- [Problem]
Since the records include pictures, leave those out while you reproduce exactly and only the lines from the one containing "then the objective" through the one containing "Fehlentscheidung bei Geschwindigkeit", inclusive.

- [Records to use]
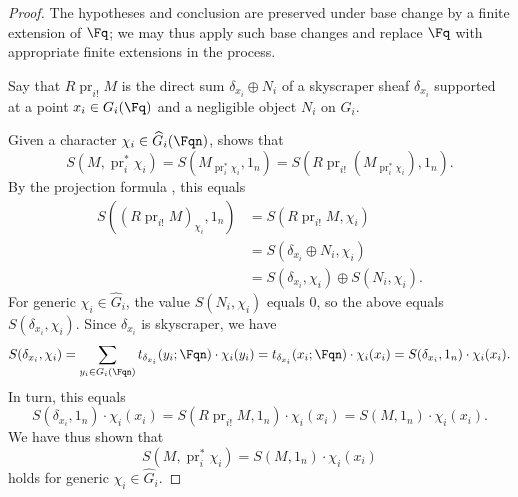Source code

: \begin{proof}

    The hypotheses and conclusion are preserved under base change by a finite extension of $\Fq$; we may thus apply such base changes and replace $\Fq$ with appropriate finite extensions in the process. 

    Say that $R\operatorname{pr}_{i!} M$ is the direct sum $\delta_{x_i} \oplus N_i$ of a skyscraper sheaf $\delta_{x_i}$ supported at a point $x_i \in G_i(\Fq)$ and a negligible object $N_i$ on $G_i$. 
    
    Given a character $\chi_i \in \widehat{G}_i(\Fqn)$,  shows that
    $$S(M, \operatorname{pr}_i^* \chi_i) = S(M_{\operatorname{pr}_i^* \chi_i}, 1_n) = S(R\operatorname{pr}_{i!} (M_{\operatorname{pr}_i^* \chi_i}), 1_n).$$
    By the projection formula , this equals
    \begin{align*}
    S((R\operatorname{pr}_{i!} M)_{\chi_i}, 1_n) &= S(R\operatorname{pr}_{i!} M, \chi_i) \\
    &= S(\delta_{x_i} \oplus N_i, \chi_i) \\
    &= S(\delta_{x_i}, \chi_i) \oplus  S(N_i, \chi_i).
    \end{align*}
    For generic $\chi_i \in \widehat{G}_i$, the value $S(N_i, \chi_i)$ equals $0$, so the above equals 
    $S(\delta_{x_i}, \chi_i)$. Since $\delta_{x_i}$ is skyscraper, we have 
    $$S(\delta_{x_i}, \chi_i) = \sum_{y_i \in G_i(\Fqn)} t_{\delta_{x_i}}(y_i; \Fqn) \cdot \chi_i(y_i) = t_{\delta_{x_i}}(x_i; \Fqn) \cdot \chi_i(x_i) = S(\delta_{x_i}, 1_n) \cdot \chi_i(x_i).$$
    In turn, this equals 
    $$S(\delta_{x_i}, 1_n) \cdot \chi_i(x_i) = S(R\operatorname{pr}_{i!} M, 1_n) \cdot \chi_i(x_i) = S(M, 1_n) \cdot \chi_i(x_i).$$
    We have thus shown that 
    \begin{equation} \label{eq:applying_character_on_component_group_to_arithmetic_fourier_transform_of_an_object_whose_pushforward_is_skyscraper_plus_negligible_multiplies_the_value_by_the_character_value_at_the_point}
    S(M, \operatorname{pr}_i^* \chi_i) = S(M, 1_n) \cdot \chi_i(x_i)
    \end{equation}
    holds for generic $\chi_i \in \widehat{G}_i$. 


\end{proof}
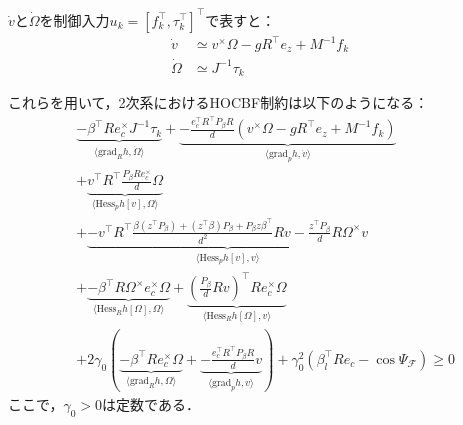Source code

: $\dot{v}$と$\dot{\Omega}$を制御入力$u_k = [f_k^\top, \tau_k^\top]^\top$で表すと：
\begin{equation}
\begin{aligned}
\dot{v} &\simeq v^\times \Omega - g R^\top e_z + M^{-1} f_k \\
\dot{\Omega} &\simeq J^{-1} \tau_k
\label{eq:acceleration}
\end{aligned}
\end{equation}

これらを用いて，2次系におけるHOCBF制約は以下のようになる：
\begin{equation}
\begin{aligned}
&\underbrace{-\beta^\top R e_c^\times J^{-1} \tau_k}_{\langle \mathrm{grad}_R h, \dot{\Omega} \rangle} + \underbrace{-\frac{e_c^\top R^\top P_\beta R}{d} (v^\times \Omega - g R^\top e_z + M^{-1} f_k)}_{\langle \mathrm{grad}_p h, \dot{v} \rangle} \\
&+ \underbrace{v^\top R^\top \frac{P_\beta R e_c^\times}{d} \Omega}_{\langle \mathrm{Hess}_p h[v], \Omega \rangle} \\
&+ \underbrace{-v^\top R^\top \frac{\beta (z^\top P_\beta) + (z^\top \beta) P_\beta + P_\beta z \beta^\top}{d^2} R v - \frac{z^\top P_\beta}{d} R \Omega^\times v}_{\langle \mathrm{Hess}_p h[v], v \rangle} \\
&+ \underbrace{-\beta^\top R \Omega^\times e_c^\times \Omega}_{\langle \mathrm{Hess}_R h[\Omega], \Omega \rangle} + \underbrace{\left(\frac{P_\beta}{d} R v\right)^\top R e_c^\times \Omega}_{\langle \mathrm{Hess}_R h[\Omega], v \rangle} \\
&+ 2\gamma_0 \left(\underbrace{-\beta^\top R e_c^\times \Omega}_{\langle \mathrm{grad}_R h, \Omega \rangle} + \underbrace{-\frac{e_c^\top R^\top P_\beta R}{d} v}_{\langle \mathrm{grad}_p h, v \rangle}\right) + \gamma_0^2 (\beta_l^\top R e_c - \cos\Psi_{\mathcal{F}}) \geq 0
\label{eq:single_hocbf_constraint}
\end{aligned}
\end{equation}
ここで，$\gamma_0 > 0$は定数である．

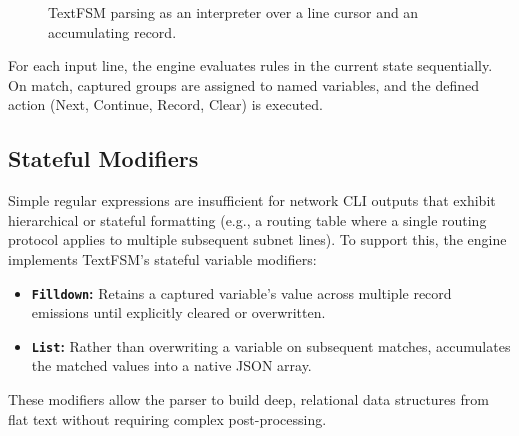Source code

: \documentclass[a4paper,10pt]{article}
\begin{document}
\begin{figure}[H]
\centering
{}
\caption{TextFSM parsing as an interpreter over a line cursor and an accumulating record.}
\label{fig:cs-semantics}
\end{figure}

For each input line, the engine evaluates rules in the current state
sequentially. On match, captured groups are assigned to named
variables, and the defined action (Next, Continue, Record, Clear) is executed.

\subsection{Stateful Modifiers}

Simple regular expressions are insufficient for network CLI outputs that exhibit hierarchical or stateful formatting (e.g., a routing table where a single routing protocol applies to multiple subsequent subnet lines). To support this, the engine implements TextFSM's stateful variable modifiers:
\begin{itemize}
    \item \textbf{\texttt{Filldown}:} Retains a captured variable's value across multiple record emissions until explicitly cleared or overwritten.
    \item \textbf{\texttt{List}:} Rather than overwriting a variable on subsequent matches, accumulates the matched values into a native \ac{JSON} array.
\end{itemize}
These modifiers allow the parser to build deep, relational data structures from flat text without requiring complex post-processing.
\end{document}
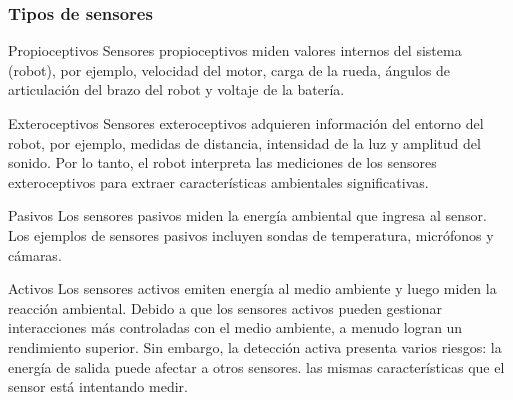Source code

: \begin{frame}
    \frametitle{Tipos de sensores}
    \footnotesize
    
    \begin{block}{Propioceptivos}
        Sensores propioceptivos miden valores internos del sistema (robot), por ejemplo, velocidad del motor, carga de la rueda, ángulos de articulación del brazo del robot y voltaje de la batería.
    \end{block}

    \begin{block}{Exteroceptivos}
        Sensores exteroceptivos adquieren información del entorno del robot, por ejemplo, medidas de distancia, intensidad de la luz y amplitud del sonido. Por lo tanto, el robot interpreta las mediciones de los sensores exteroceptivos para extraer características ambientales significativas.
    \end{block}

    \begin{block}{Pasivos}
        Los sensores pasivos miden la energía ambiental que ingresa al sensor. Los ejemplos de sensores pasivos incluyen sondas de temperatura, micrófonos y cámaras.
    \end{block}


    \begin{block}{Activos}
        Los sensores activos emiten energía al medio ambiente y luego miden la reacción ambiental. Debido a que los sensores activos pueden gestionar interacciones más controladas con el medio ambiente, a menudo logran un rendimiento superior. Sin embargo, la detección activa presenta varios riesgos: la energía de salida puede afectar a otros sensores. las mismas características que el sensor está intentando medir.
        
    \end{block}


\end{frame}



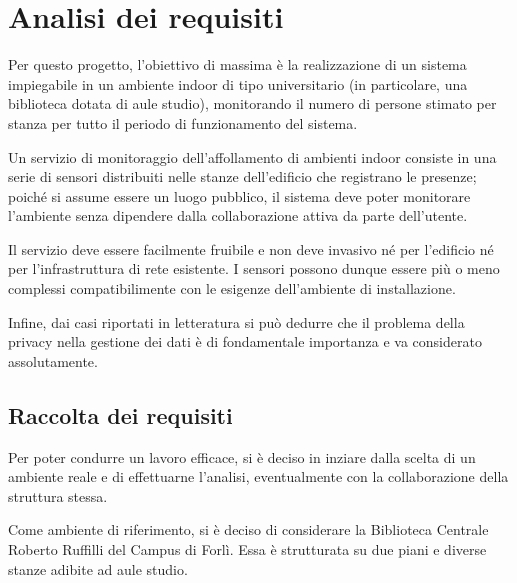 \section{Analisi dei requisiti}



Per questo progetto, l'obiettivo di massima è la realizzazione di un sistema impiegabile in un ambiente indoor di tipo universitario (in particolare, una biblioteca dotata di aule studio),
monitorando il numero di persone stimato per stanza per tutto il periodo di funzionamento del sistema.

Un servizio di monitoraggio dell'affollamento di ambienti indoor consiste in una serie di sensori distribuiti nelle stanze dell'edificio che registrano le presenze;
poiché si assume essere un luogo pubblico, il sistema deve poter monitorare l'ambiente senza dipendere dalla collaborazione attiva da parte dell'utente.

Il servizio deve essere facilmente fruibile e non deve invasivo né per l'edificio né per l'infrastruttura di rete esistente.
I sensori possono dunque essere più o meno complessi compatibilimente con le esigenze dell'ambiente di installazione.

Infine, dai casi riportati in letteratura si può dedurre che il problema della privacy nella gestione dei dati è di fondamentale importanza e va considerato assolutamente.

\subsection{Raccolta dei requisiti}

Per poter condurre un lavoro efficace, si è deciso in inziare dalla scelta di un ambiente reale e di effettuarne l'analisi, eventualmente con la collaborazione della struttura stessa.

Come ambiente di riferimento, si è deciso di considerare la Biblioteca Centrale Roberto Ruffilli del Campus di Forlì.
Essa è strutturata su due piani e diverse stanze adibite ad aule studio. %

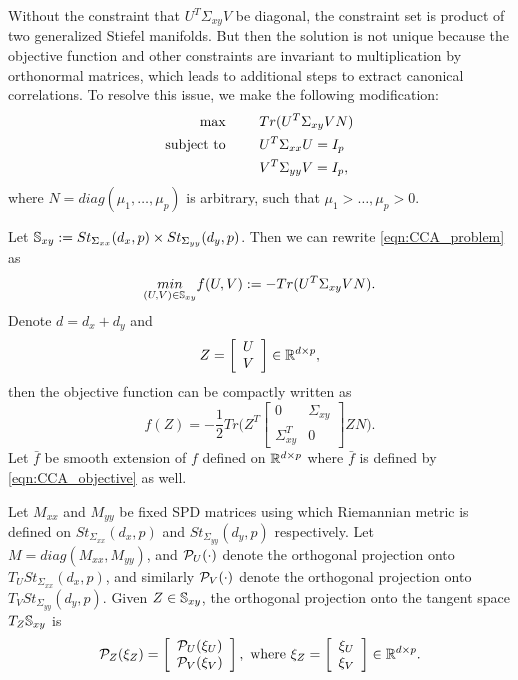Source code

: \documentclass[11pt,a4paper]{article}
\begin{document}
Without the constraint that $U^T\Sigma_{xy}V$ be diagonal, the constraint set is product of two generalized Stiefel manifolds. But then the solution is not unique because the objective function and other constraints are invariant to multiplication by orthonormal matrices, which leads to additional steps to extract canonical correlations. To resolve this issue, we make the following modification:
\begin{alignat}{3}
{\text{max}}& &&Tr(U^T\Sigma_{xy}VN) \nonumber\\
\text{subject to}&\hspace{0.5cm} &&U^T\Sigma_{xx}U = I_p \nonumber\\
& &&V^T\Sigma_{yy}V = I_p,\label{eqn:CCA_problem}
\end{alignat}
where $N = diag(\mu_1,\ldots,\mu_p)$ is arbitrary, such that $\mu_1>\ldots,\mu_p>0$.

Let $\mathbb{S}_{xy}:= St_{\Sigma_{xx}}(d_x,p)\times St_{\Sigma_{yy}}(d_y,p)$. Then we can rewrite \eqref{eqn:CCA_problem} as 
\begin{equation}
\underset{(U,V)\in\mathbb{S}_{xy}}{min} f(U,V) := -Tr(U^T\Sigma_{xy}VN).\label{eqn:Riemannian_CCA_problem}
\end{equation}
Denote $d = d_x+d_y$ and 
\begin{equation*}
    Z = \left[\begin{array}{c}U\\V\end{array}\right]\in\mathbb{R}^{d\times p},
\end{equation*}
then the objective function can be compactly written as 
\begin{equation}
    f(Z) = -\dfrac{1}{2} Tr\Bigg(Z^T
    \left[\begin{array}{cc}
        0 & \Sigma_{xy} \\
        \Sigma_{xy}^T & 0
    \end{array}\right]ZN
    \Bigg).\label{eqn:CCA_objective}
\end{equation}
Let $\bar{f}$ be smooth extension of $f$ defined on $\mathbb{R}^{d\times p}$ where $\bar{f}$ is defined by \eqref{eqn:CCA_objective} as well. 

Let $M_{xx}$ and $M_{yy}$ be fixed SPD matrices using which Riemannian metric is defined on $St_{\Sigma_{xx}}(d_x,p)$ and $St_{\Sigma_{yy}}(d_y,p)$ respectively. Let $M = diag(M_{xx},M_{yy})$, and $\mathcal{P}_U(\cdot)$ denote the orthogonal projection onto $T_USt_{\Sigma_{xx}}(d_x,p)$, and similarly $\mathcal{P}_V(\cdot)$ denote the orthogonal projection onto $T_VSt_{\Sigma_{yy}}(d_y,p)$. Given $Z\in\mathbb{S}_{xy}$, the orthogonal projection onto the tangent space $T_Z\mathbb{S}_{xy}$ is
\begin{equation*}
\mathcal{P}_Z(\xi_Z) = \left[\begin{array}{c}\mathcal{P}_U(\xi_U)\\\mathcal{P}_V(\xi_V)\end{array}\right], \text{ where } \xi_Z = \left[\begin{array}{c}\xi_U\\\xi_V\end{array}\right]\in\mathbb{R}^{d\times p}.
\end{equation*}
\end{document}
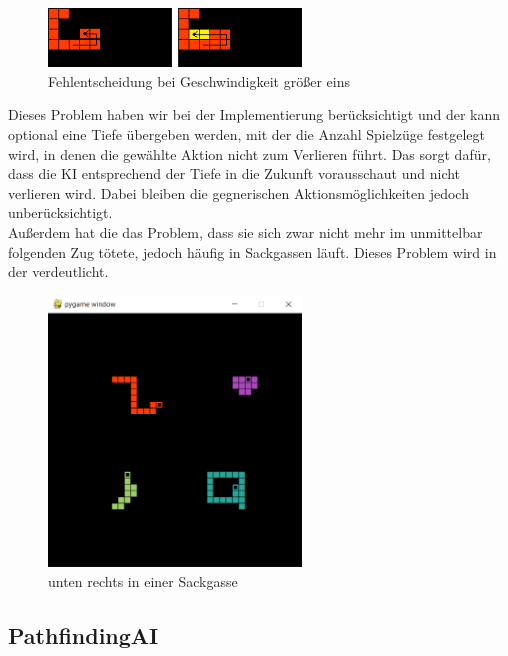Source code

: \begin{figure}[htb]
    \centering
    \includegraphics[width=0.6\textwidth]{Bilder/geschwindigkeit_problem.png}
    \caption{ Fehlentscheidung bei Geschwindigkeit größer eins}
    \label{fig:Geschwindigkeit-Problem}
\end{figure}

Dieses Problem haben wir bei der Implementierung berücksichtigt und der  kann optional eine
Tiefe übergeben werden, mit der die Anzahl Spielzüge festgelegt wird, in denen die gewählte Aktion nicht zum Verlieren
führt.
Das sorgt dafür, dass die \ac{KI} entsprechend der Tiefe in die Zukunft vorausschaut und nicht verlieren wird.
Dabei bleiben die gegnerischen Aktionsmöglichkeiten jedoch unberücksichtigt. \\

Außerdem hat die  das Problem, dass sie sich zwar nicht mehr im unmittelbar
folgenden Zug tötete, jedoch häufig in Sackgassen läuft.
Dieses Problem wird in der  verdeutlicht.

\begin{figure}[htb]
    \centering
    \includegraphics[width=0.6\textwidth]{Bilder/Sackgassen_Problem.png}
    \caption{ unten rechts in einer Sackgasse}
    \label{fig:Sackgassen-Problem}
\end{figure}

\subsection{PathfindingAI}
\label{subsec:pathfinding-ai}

- [The completed task]
then the objective function can be compactly written as 
\begin{equation}
    f(Z) = -\dfrac{1}{2} Tr\Bigg(Z^T
    \left[\begin{array}{cc}
        0 & \Sigma_{xy} \\
        \Sigma_{xy}^T & 0
    \end{array}\right]ZN
    \Bigg).\label{eqn:CCA_objective}
\end{equation}
Let $\bar{f}$ be smooth extension of $f$ defined on $\mathbb{R}^{d\times p}$ where $\bar{f}$ is defined by \eqref{eqn:CCA_objective} as well. 

Let $M_{xx}$ and $M_{yy}$ be fixed SPD matrices using which Riemannian metric is defined on $St_{\Sigma_{xx}}(d_x,p)$ and $St_{\Sigma_{yy}}(d_y,p)$ respectively. Let $M = diag(M_{xx},M_{yy})$, and $\mathcal{P}_U(\cdot)$ denote the orthogonal projection onto $T_USt_{\Sigma_{xx}}(d_x,p)$, and similarly $\mathcal{P}_V(\cdot)$ denote the orthogonal projection onto $T_VSt_{\Sigma_{yy}}(d_y,p)$. Given $Z\in\mathbb{S}_{xy}$, the orthogonal projection onto the tangent space $T_Z\mathbb{S}_{xy}$ is
\begin{equation*}
\mathcal{P}_Z(\xi_Z) = \left[\begin{array}{c}\mathcal{P}_U(\xi_U)\\\mathcal{P}_V(\xi_V)\end{array}\right], \text{ where } \xi_Z = \left[\begin{array}{c}\xi_U\\\xi_V\end{array}\right]\in\mathbb{R}^{d\times p}.
\end{equation*}
\end{document}
Source code

: \begin{figure}[htb]
    \centering
    \includegraphics[width=0.6\textwidth]{Bilder/geschwindigkeit_problem.png}
    \caption{ Fehlentscheidung bei Geschwindigkeit größer eins}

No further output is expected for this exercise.